[Supplied information — start]

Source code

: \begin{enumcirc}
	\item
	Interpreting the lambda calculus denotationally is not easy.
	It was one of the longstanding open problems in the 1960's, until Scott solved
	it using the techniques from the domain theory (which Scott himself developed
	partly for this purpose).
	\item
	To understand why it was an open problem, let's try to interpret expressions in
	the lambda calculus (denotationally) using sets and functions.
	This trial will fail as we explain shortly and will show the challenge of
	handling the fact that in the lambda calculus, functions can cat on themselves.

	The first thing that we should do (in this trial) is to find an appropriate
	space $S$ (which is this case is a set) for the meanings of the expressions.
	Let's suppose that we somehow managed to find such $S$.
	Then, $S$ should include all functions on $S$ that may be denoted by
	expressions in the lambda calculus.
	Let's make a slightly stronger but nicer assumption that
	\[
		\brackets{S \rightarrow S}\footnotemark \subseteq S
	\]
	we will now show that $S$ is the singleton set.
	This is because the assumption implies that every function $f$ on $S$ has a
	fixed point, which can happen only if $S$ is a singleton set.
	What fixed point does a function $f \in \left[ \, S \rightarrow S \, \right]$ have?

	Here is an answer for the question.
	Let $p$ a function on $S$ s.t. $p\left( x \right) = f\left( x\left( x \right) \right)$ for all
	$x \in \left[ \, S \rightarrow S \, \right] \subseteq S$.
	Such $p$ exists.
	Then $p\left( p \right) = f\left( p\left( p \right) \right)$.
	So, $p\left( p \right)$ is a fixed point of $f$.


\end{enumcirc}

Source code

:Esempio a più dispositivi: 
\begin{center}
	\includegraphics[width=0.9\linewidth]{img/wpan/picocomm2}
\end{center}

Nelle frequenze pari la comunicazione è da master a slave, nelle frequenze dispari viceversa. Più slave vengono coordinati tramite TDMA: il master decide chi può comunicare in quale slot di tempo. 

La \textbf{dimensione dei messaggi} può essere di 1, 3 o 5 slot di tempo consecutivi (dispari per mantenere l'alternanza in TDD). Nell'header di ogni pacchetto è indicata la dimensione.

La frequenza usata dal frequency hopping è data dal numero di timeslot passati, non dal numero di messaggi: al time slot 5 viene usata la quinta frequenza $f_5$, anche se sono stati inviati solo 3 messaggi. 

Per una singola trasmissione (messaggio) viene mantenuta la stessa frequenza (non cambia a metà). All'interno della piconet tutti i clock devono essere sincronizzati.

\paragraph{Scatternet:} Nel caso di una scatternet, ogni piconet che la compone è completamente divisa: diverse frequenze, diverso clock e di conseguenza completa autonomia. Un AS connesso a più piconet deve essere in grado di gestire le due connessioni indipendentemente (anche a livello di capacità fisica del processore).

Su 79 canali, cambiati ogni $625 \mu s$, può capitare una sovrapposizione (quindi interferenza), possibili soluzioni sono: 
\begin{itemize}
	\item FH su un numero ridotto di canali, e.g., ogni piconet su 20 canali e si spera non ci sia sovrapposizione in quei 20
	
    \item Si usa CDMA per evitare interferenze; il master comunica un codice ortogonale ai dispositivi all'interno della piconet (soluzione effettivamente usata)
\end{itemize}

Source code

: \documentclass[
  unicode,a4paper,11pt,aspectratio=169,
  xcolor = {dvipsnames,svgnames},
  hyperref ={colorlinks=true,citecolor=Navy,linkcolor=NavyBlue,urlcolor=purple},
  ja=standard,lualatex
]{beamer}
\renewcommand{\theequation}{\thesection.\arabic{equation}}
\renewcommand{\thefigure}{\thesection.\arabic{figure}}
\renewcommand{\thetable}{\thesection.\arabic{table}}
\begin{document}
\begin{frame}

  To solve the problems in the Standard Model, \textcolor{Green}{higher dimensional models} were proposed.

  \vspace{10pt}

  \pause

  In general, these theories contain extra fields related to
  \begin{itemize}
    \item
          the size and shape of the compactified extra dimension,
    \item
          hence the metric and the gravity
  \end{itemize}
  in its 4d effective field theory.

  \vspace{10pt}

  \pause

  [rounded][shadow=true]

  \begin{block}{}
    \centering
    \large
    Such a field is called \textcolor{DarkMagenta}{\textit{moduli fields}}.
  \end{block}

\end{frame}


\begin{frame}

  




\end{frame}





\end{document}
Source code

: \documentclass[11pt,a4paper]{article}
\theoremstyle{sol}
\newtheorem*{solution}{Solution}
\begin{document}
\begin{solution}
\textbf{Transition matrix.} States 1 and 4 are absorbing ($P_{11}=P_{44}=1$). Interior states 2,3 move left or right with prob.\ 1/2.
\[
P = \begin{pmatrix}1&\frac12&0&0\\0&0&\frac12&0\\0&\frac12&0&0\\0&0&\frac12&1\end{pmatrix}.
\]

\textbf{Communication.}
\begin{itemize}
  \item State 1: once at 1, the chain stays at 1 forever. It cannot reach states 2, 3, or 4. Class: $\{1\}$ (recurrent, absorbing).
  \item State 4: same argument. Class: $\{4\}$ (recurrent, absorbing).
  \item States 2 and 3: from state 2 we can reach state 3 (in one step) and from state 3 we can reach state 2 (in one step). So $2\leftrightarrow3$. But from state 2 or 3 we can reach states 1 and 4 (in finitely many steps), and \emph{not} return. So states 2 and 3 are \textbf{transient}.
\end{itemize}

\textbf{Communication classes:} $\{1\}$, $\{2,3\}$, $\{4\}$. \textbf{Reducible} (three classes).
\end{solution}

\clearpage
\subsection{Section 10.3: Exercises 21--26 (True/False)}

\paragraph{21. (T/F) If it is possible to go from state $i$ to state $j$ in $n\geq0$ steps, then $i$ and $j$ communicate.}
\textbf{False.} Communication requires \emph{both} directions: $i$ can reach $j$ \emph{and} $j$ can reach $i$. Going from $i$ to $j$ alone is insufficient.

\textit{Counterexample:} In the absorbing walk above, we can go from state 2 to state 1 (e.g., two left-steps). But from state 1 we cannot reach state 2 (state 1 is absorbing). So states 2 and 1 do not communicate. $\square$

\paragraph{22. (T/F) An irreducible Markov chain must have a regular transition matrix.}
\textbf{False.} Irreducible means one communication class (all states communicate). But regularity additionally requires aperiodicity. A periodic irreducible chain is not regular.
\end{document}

[Supplied information — finish]

Assignment |
Restate the material above exactly, leaving nothing out.

Result |
Source code

: \begin{enumcirc}
	\item
	Interpreting the lambda calculus denotationally is not easy.
	It was one of the longstanding open problems in the 1960's, until Scott solved
	it using the techniques from the domain theory (which Scott himself developed
	partly for this purpose).
	\item
	To understand why it was an open problem, let's try to interpret expressions in
	the lambda calculus (denotationally) using sets and functions.
	This trial will fail as we explain shortly and will show the challenge of
	handling the fact that in the lambda calculus, functions can cat on themselves.

	The first thing that we should do (in this trial) is to find an appropriate
	space $S$ (which is this case is a set) for the meanings of the expressions.
	Let's suppose that we somehow managed to find such $S$.
	Then, $S$ should include all functions on $S$ that may be denoted by
	expressions in the lambda calculus.
	Let's make a slightly stronger but nicer assumption that
	\[
		\brackets{S \rightarrow S}\footnotemark \subseteq S
	\]
	we will now show that $S$ is the singleton set.
	This is because the assumption implies that every function $f$ on $S$ has a
	fixed point, which can happen only if $S$ is a singleton set.
	What fixed point does a function $f \in \left[ \, S \rightarrow S \, \right]$ have?

	Here is an answer for the question.
	Let $p$ a function on $S$ s.t. $p\left( x \right) = f\left( x\left( x \right) \right)$ for all
	$x \in \left[ \, S \rightarrow S \, \right] \subseteq S$.
	Such $p$ exists.
	Then $p\left( p \right) = f\left( p\left( p \right) \right)$.
	So, $p\left( p \right)$ is a fixed point of $f$.


\end{enumcirc}

Source code

:Esempio a più dispositivi: 
\begin{center}
	\includegraphics[width=0.9\linewidth]{img/wpan/picocomm2}
\end{center}

Nelle frequenze pari la comunicazione è da master a slave, nelle frequenze dispari viceversa. Più slave vengono coordinati tramite TDMA: il master decide chi può comunicare in quale slot di tempo. 

La \textbf{dimensione dei messaggi} può essere di 1, 3 o 5 slot di tempo consecutivi (dispari per mantenere l'alternanza in TDD). Nell'header di ogni pacchetto è indicata la dimensione.

La frequenza usata dal frequency hopping è data dal numero di timeslot passati, non dal numero di messaggi: al time slot 5 viene usata la quinta frequenza $f_5$, anche se sono stati inviati solo 3 messaggi. 

Per una singola trasmissione (messaggio) viene mantenuta la stessa frequenza (non cambia a metà). All'interno della piconet tutti i clock devono essere sincronizzati.

\paragraph{Scatternet:} Nel caso di una scatternet, ogni piconet che la compone è completamente divisa: diverse frequenze, diverso clock e di conseguenza completa autonomia. Un AS connesso a più piconet deve essere in grado di gestire le due connessioni indipendentemente (anche a livello di capacità fisica del processore).

Su 79 canali, cambiati ogni $625 \mu s$, può capitare una sovrapposizione (quindi interferenza), possibili soluzioni sono: 
\begin{itemize}
	\item FH su un numero ridotto di canali, e.g., ogni piconet su 20 canali e si spera non ci sia sovrapposizione in quei 20
	
    \item Si usa CDMA per evitare interferenze; il master comunica un codice ortogonale ai dispositivi all'interno della piconet (soluzione effettivamente usata)
\end{itemize}

Source code

: \documentclass[
  unicode,a4paper,11pt,aspectratio=169,
  xcolor = {dvipsnames,svgnames},
  hyperref ={colorlinks=true,citecolor=Navy,linkcolor=NavyBlue,urlcolor=purple},
  ja=standard,lualatex
]{beamer}
\renewcommand{\theequation}{\thesection.\arabic{equation}}
\renewcommand{\thefigure}{\thesection.\arabic{figure}}
\renewcommand{\thetable}{\thesection.\arabic{table}}
\begin{document}
\begin{frame}

  To solve the problems in the Standard Model, \textcolor{Green}{higher dimensional models} were proposed.

  \vspace{10pt}

  \pause

  In general, these theories contain extra fields related to
  \begin{itemize}
    \item
          the size and shape of the compactified extra dimension,
    \item
          hence the metric and the gravity
  \end{itemize}
  in its 4d effective field theory.

  \vspace{10pt}

  \pause

  [rounded][shadow=true]

  \begin{block}{}
    \centering
    \large
    Such a field is called \textcolor{DarkMagenta}{\textit{moduli fields}}.
  \end{block}

\end{frame}


\begin{frame}

  




\end{frame}





\end{document}
Source code

: \documentclass[11pt,a4paper]{article}
\theoremstyle{sol}
\newtheorem*{solution}{Solution}
\begin{document}
\begin{solution}
\textbf{Transition matrix.} States 1 and 4 are absorbing ($P_{11}=P_{44}=1$). Interior states 2,3 move left or right with prob.\ 1/2.
\[
P = \begin{pmatrix}1&\frac12&0&0\\0&0&\frac12&0\\0&\frac12&0&0\\0&0&\frac12&1\end{pmatrix}.
\]

\textbf{Communication.}
\begin{itemize}
  \item State 1: once at 1, the chain stays at 1 forever. It cannot reach states 2, 3, or 4. Class: $\{1\}$ (recurrent, absorbing).
  \item State 4: same argument. Class: $\{4\}$ (recurrent, absorbing).
  \item States 2 and 3: from state 2 we can reach state 3 (in one step) and from state 3 we can reach state 2 (in one step). So $2\leftrightarrow3$. But from state 2 or 3 we can reach states 1 and 4 (in finitely many steps), and \emph{not} return. So states 2 and 3 are \textbf{transient}.
\end{itemize}

\textbf{Communication classes:} $\{1\}$, $\{2,3\}$, $\{4\}$. \textbf{Reducible} (three classes).
\end{solution}

\clearpage
\subsection{Section 10.3: Exercises 21--26 (True/False)}

\paragraph{21. (T/F) If it is possible to go from state $i$ to state $j$ in $n\geq0$ steps, then $i$ and $j$ communicate.}
\textbf{False.} Communication requires \emph{both} directions: $i$ can reach $j$ \emph{and} $j$ can reach $i$. Going from $i$ to $j$ alone is insufficient.

\textit{Counterexample:} In the absorbing walk above, we can go from state 2 to state 1 (e.g., two left-steps). But from state 1 we cannot reach state 2 (state 1 is absorbing). So states 2 and 1 do not communicate. $\square$

\paragraph{22. (T/F) An irreducible Markov chain must have a regular transition matrix.}
\textbf{False.} Irreducible means one communication class (all states communicate). But regularity additionally requires aperiodicity. A periodic irreducible chain is not regular.
\end{document}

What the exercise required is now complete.